Analysis / Fluoride

Minerals & IonsF⁻CAS 16984-48-8

Fluoride

Cities measured

87

Detected in

87 / 87

EU limit

1.5 mg/L

Highest

1 mg/L — Sydney

Overview

Fluoride is a naturally occurring anion derived from fluorite and apatite minerals. Sweden does not fluoridate drinking water; Stockholm's fluoride level reflects natural geology. Some countries deliberately add fluoride at 0.7–1 mg/L for dental health.

Health Relevance

At 0.5–1.5 mg/L fluoride reduces dental caries — one of the most studied public health interventions. At > 1.5 mg/L, dental fluorosis (mottled enamel) occurs. At > 4 mg/L chronic, skeletal fluorosis.
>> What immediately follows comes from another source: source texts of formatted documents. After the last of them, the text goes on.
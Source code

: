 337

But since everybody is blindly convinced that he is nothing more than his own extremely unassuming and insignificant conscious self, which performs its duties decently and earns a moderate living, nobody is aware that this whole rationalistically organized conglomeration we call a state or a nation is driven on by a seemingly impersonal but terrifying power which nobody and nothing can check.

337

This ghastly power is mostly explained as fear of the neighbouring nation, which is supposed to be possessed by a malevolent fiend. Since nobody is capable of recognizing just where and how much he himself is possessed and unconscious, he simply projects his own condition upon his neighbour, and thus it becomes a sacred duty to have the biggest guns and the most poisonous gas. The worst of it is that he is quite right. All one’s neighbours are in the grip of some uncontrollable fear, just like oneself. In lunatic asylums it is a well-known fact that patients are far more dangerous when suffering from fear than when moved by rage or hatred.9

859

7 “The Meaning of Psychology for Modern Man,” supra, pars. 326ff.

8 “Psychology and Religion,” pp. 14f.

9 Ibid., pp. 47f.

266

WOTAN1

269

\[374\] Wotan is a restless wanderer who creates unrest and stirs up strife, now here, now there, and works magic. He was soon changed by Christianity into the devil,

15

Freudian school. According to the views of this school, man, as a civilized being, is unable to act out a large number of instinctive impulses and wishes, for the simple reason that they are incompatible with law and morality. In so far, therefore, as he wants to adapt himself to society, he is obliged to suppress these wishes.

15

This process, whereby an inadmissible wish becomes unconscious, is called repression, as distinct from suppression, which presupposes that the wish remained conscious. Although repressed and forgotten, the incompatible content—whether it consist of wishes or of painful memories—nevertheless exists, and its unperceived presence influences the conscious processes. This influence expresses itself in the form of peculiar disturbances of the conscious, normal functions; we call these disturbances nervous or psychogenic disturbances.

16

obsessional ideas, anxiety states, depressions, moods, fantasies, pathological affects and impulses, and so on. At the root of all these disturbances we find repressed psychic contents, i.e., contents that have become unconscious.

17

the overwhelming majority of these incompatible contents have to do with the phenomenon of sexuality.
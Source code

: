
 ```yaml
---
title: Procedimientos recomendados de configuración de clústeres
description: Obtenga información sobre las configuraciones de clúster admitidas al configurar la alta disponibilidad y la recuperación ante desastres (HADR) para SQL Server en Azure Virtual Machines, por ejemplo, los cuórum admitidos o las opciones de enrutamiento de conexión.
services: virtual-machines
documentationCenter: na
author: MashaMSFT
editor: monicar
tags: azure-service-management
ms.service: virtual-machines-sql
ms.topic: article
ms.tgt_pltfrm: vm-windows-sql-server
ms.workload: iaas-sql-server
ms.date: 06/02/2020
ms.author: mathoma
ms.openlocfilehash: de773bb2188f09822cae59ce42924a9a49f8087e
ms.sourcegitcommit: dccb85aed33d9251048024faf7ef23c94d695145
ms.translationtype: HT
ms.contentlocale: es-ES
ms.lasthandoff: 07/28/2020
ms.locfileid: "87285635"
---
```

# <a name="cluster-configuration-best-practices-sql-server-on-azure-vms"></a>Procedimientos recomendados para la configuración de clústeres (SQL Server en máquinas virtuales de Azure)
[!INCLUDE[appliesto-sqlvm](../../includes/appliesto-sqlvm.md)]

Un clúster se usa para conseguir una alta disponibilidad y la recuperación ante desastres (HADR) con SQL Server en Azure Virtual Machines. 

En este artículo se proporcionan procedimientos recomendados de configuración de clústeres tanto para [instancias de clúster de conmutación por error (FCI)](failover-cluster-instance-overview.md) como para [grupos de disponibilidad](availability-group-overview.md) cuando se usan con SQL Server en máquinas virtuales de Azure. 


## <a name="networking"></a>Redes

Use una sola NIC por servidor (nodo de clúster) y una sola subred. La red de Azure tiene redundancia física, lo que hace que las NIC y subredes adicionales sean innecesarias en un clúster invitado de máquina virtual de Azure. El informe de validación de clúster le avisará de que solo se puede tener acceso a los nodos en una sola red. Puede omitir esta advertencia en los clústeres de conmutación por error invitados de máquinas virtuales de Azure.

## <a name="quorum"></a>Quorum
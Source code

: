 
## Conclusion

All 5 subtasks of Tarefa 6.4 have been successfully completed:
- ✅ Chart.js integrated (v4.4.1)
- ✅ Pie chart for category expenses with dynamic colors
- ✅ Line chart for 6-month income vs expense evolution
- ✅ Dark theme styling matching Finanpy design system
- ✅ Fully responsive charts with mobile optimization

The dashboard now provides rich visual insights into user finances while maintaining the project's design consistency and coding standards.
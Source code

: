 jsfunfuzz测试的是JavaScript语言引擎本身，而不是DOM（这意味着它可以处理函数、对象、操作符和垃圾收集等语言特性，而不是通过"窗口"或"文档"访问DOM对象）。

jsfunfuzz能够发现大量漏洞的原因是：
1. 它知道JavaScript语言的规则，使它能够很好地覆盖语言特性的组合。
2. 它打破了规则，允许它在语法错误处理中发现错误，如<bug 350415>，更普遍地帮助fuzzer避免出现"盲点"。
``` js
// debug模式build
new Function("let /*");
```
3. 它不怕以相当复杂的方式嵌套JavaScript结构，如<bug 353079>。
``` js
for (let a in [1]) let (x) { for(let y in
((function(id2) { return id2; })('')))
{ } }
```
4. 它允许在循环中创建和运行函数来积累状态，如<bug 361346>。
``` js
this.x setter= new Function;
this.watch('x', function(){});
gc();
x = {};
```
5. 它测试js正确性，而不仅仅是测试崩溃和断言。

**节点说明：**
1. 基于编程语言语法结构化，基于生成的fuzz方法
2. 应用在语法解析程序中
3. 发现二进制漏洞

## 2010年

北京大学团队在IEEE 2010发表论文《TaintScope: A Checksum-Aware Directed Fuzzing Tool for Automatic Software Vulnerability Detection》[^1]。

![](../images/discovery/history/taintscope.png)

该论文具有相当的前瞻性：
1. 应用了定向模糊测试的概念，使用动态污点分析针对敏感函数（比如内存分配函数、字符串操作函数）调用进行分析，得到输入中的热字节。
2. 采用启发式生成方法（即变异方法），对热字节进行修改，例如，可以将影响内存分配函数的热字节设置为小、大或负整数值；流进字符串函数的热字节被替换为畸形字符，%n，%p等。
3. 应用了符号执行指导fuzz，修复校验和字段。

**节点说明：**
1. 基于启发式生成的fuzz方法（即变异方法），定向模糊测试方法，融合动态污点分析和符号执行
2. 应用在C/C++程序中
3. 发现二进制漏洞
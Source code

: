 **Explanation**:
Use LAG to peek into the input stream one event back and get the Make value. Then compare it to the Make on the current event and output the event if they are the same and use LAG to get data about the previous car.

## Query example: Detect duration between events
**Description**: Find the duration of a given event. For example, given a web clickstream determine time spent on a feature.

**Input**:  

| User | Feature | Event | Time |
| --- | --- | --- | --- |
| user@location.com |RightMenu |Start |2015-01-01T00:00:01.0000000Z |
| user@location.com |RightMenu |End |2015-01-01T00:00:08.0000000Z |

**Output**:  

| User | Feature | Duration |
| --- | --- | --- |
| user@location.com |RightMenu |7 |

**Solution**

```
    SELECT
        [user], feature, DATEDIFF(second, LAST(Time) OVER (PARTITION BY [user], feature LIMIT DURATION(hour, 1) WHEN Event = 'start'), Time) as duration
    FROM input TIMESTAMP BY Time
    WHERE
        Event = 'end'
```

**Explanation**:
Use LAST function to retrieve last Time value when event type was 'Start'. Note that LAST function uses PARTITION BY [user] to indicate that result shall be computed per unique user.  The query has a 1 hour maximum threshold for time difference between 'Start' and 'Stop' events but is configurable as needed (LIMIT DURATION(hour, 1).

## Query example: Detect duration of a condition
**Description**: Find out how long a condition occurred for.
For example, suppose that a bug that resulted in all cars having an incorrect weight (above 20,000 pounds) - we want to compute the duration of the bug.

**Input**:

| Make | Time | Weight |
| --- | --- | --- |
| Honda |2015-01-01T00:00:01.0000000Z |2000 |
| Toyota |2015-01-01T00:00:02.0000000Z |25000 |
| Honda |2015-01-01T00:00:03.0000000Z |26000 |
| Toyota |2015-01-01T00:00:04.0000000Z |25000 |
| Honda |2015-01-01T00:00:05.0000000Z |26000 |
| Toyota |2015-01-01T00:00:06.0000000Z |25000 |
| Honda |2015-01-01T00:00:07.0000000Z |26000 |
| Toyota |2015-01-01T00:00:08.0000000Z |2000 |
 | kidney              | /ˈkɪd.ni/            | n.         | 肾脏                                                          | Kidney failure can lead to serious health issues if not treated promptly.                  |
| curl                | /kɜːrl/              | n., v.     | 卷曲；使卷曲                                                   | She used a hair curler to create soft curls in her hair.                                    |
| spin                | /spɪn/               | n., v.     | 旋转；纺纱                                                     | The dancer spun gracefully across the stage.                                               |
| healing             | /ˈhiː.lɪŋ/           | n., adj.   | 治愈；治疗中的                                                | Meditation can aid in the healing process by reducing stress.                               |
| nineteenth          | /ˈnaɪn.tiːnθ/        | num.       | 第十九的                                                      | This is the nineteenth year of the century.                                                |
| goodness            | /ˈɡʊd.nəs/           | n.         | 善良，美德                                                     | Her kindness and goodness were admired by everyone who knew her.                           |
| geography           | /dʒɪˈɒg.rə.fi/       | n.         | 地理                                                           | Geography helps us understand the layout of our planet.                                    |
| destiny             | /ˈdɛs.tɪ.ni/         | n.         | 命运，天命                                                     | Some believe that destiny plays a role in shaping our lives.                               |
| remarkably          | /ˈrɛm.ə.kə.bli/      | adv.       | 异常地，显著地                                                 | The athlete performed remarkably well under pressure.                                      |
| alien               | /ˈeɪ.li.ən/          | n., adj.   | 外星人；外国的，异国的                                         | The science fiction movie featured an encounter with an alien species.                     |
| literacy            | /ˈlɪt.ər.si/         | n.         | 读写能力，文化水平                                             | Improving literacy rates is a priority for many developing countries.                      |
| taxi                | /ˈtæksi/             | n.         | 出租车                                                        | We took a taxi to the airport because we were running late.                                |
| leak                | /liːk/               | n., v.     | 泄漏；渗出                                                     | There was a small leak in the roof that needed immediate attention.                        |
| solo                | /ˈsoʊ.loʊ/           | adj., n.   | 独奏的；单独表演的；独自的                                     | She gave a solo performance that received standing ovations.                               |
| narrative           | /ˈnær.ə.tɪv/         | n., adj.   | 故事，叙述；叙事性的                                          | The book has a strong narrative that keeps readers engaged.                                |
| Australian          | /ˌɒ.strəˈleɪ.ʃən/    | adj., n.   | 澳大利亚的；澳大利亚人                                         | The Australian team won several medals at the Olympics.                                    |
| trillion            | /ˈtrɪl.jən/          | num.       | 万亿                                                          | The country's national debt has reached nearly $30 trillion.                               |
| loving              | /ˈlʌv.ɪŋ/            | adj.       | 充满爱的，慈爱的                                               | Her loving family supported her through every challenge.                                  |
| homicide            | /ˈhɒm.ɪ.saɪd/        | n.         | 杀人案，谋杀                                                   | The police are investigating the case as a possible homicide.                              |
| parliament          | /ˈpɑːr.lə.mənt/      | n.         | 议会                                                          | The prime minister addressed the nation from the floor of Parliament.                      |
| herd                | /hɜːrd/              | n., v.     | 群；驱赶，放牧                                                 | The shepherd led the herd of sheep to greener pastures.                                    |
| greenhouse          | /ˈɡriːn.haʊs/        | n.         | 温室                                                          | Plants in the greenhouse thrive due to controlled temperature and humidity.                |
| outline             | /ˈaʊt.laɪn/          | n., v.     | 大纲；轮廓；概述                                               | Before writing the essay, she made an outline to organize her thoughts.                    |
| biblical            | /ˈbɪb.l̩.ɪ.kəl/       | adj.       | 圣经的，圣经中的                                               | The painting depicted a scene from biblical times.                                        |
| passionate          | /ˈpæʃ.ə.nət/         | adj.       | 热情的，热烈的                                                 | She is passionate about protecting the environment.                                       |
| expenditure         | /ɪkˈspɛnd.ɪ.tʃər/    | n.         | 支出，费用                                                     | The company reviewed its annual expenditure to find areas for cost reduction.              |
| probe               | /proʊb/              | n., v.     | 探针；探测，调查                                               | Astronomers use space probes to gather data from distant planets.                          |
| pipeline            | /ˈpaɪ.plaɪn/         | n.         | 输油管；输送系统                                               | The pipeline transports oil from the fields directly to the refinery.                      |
Endemic fluorosis affects millions in India, China, and parts of Africa.

Regulatory Limits

EU

Drinking Water Directive 2020/2184

1.5 mg/L (regulatory maximum).

Controversy & Contested Science

Water fluoridation is among the most politically contested public health interventions. A 2020 Cochrane Review found the evidence quality poor and largely predates modern fluoride toothpaste. A 2019–2024 US court case (NRDC v. EPA) produced expert testimony suggesting fluoride at 1.5 mg/L may reduce childhood IQ by 3–5 points — citing meta-analyses from high-fluoride regions of China. Regulators dispute the applicability to the 0.7 mg/L fluoridation target. The scientific controversy at current regulatory concentrations is genuine and not yet resolved.

Note

The discovery of fluoride's dental effects was accidental. Dentist Frederick McKay noticed in the 1900s that Colorado Springs residents had brown-stained but decay-resistant teeth. The cause — high natural fluoride — was identified in the 1930s, leading eventually to deliberate fluoridation from 1945.